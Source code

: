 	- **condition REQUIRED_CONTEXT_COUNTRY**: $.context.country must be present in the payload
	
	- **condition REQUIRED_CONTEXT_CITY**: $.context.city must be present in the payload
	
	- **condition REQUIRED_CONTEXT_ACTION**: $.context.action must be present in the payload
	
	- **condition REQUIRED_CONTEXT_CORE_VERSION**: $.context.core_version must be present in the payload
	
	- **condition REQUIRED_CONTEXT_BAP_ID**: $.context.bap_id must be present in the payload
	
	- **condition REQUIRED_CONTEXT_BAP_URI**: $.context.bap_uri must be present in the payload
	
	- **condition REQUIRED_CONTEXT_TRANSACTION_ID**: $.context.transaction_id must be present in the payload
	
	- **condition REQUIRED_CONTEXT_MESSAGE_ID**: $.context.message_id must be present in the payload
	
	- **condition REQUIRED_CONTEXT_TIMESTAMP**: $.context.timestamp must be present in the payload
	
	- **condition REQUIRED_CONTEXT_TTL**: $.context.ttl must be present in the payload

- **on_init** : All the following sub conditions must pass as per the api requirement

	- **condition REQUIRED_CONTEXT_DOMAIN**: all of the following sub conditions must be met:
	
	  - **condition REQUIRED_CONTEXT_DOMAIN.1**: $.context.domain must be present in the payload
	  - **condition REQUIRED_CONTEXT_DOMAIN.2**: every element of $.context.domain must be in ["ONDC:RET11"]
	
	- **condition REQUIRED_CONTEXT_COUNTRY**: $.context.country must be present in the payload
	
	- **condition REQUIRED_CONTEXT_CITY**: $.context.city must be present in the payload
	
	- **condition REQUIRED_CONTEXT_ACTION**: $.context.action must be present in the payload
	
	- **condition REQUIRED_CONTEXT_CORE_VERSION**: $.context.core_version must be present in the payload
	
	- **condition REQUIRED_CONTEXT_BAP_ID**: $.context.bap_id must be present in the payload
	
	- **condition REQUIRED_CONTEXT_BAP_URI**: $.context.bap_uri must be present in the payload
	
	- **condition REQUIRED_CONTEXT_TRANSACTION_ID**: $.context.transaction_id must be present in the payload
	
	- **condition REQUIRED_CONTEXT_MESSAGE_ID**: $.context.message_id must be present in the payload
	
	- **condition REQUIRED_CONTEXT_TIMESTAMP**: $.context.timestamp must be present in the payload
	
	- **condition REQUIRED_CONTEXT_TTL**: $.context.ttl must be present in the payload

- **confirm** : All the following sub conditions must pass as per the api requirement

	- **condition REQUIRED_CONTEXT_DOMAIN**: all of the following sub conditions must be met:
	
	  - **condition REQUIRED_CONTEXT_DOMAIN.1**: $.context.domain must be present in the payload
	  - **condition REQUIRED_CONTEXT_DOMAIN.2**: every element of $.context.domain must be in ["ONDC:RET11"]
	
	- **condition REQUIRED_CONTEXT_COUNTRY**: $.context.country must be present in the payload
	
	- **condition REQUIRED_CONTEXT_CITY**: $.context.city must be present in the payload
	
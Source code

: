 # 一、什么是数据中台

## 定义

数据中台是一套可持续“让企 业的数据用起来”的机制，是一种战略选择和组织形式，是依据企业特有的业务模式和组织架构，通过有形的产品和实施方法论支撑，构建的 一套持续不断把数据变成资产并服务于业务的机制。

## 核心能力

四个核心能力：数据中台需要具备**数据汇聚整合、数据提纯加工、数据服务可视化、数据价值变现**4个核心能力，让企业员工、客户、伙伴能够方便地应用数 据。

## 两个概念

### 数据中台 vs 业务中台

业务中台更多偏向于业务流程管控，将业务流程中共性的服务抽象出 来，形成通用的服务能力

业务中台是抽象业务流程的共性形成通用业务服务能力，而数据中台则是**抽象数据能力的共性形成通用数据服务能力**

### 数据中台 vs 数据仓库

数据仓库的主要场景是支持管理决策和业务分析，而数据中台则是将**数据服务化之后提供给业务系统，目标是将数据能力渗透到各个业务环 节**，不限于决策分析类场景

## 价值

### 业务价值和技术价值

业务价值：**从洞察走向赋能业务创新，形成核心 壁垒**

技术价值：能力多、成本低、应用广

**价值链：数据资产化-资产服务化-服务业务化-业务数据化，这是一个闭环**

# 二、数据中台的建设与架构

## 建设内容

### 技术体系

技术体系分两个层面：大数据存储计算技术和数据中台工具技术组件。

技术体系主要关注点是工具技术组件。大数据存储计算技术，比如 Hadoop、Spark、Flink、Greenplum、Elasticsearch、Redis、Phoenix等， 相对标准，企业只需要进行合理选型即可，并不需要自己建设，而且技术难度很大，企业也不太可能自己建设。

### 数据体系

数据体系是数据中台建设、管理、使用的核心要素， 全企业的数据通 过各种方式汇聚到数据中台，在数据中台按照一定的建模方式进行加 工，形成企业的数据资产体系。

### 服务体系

=-=-=-=-=

PROMPT:
Could you filter the material above and copy each line that holds the word "conditions"?

ANSWER BELOW:
- **on_init** : All the following sub conditions must pass as per the api requirement
	- **condition REQUIRED_CONTEXT_DOMAIN**: all of the following sub conditions must be met:
- **confirm** : All the following sub conditions must pass as per the api requirement
	- **condition REQUIRED_CONTEXT_DOMAIN**: all of the following sub conditions must be met:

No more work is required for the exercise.